Dem Volke dienen oder Volker?

Quo vadis, Zeichensteller, Designer, Grafiker? Es ist ein guter Weg, den du gehst, ganz unter uns gesagt. Denn Corporate Design soll dem Unternehmen dienen, zu allervörderst, es entfaltet seine Außenwirkung und seine Innenwirkung, wie unsere Beispiele zeigen. CD ist ein fixes Handbuch mit allen Vorgaben für die Entwicklung und Entfaltung des Gedruckten, des zu Sehenden.

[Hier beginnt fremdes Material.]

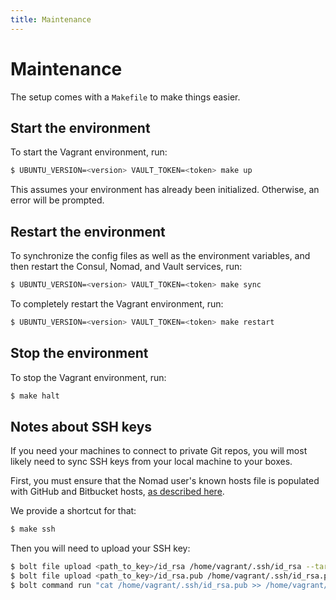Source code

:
 ```yaml
---
title: Maintenance
---
```


# Maintenance

The setup comes with a `Makefile` to make things easier.

## Start the environment

To start the Vagrant environment, run:
```bash
$ UBUNTU_VERSION=<version> VAULT_TOKEN=<token> make up
```

This assumes your environment has already been initialized. Otherwise, an error
will be prompted.

## Restart the environment

To synchronize the config files as well as the environment variables, and then
restart the Consul, Nomad, and Vault services,  run:
```bash
$ UBUNTU_VERSION=<version> VAULT_TOKEN=<token> make sync
```

To completely restart the Vagrant environment, run:
```bash
$ UBUNTU_VERSION=<version> VAULT_TOKEN=<token> make restart
```

## Stop the environment

To stop the Vagrant environment, run:
```bash
$ make halt
```

## Notes about SSH keys

If you need your machines to connect to private Git repos, you will most likely
need to sync SSH keys from your local machine to your boxes.

First, you must ensure that the Nomad user's known hosts file is populated with
GitHub and Bitbucket hosts, [as described here](https://www.nomadproject.io/docs/job-specification/artifact#download-using-git).

We provide a shortcut for that:
```bash
$ make ssh
```

Then you will need to upload your SSH key:
```bash
$ bolt file upload <path_to_key>/id_rsa /home/vagrant/.ssh/id_rsa --targets=us --run-as root
$ bolt file upload <path_to_key>/id_rsa.pub /home/vagrant/.ssh/id_rsa.pub --targets=us --run-as root
$ bolt command run "cat /home/vagrant/.ssh/id_rsa.pub >> /home/vagrant/.ssh/authorized_keys" --targets=us --run-as root
```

Corporate Design ist ein Spiel, im vollen Ernst. Es braucht Mitspieler, es braucht Menschen, die mit offenen Augen durch die Welt gehen, Menschen, die noch im besten Wortsinn „stolpern“ können, die Hoppla! sagen, aufmerksam bleiben in der Praxis des Alltags, die die Linien als Linien erkennen und noch wissen, wo man einen Punkt machen muss. CD braucht die Mitspieler, die bei der Sache bleiben, über lange Strecken hinweg, die nicht die Geduld verlieren. Das DruckHaus ist seinen Gestaltern und Textern immer so ein Mitspieler und Partner gewesen. So wie Gedankenfreiheit vom Sir gefordert wurde, wird Gestaltungsfreiheit gewährt, Design als Ausdruck der Kunst. Wie sonst könnte eine experimentelle Anzeigenserie, die über zwei Jahre läuft, eine zweite, dritte, vierte, die ebenso lange läuft, ablösen?

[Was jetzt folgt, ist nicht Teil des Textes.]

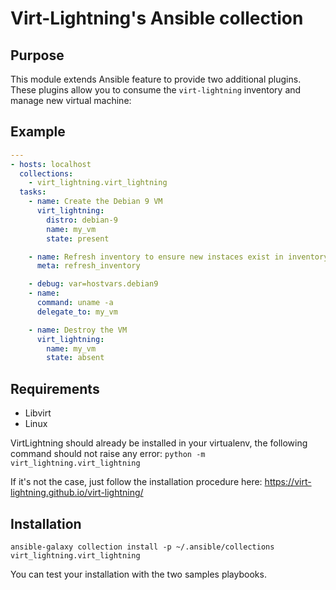 # Virt-Lightning's Ansible collection

## Purpose

This module extends Ansible feature to provide two additional plugins. These
plugins allow you to consume the `virt-lightning` inventory and manage new
virtual machine:

## Example

```yaml
---
- hosts: localhost
  collections:
    - virt_lightning.virt_lightning
  tasks:
    - name: Create the Debian 9 VM
      virt_lightning:
        distro: debian-9
        name: my_vm
        state: present

    - name: Refresh inventory to ensure new instaces exist in inventory
      meta: refresh_inventory

    - debug: var=hostvars.debian9
    - name:
      command: uname -a
      delegate_to: my_vm

    - name: Destroy the VM
      virt_lightning:
        name: my_vm
        state: absent
```

## Requirements

- Libvirt
- Linux

VirtLightning should already be installed in your virtualenv, the following command
should not raise any error: `python -m virt_lightning.virt_lightning`

If it's not the case, just follow the installation procedure here: https://virt-lightning.github.io/virt-lightning/

## Installation

```shell
ansible-galaxy collection install -p ~/.ansible/collections virt_lightning.virt_lightning
```

You can test your installation with the two samples playbooks.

Die alten Ägypter einscannen?

Karl und Christl Nolle und das DruckHaus-Team haben diese Geduld, freuen sich mit den Kunden über die Kunst des Spielerischen, das Affirmative, das Dauerhafte: Wir bleiben am „Produkt“, so nah wie möglich. Papier als Basis. Punkt und Linie. Rahmen und Raster. Farbe und Fläche. Oben und unten. Wort für Wort. Wenn der innovative Herr Gensfleisch zu Gutenberg in Mainz seiner-zeit, lange vor der Wende nicht experimentiert hätte, müssten wir heute vielleicht die Papyrusrollen der alten Ägypter einscannen. Weiß man’s? Danke. Bitte.

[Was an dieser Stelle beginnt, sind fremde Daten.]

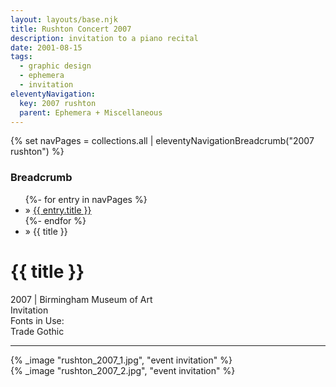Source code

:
 ```yaml
---
layout: layouts/base.njk
title: Rushton Concert 2007
description: invitation to a piano recital
date: 2001-08-15
tags:
  - graphic design
  - ephemera
  - invitation
eleventyNavigation:
  key: 2007 rushton
  parent: Ephemera + Miscellaneous
---
```

{% set navPages = collections.all | eleventyNavigationBreadcrumb("2007 rushton") %}
<div class="breadcrumb">
    <h3 class="visually-hidden">Breadcrumb</h3>
	<ul class="nav">
            {%- for entry in navPages %}
		<li class="nav-item"{% if entry.url == page.url %} class="active-breadcrumb"{% endif %}> » <a href="{{ entry.url }}">{{ entry.title }}</a></li>
  	    	{%- endfor %}
	    <li class="nav-item"><active-breadcrumb>» {{ title }}</active-breadcrumb></li>
	</ul>
</div>
<div class="container">
	<div class="row"></div>
	<div class="row">
		<div class="col-4 col-4-md col-4-lg">
			<h1>{{ title }}</h1>
			<figcaption>2007 | Birmingham Museum of Art</figcaption>
			<figcaption>Invitation</figcaption>
			<figcaption>Fonts in Use:</br>Trade Gothic</figcaption>
            <hr>
		</div>
		<div class="col"></div>
        <div class="col-6 col-6-md col-6-lg">
			{% _image "rushton_2007_1.jpg", "event invitation" %}
			</br>
			{% _image "rushton_2007_2.jpg", "event invitation" %}
		</div>
	</div>
</div>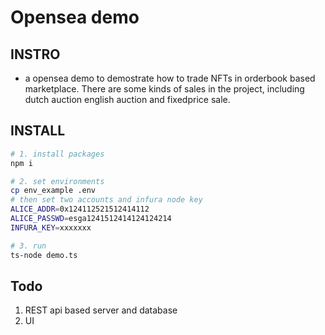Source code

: # Opensea demo

## INSTRO

- a opensea demo to demostrate how to trade NFTs in orderbook based marketplace.
  There are some kinds of sales in the project, including dutch auction english
  auction and fixedprice sale.

## INSTALL

```bash
# 1. install packages
npm i

# 2. set environments
cp env_example .env
# then set two accounts and infura node key
ALICE_ADDR=0x124112521512414112
ALICE_PASSWD=esga1241512414124124214
INFURA_KEY=xxxxxxx

# 3. run
ts-node demo.ts
```

## Todo

1. REST api based server and database
2. UI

In der Regel gehen auch die besten Botschaften in der Flut verloren. Wir sind hoffnungsfroh, dass uns gelingt, der Reizüberflutung ein Stoppzeichen entgegenzustellen. Wir widersprechen den gängigen Erwartungen. Wir provozieren im Bescheidenen. Wir überraschen. Wir tanzen aus der Reihe.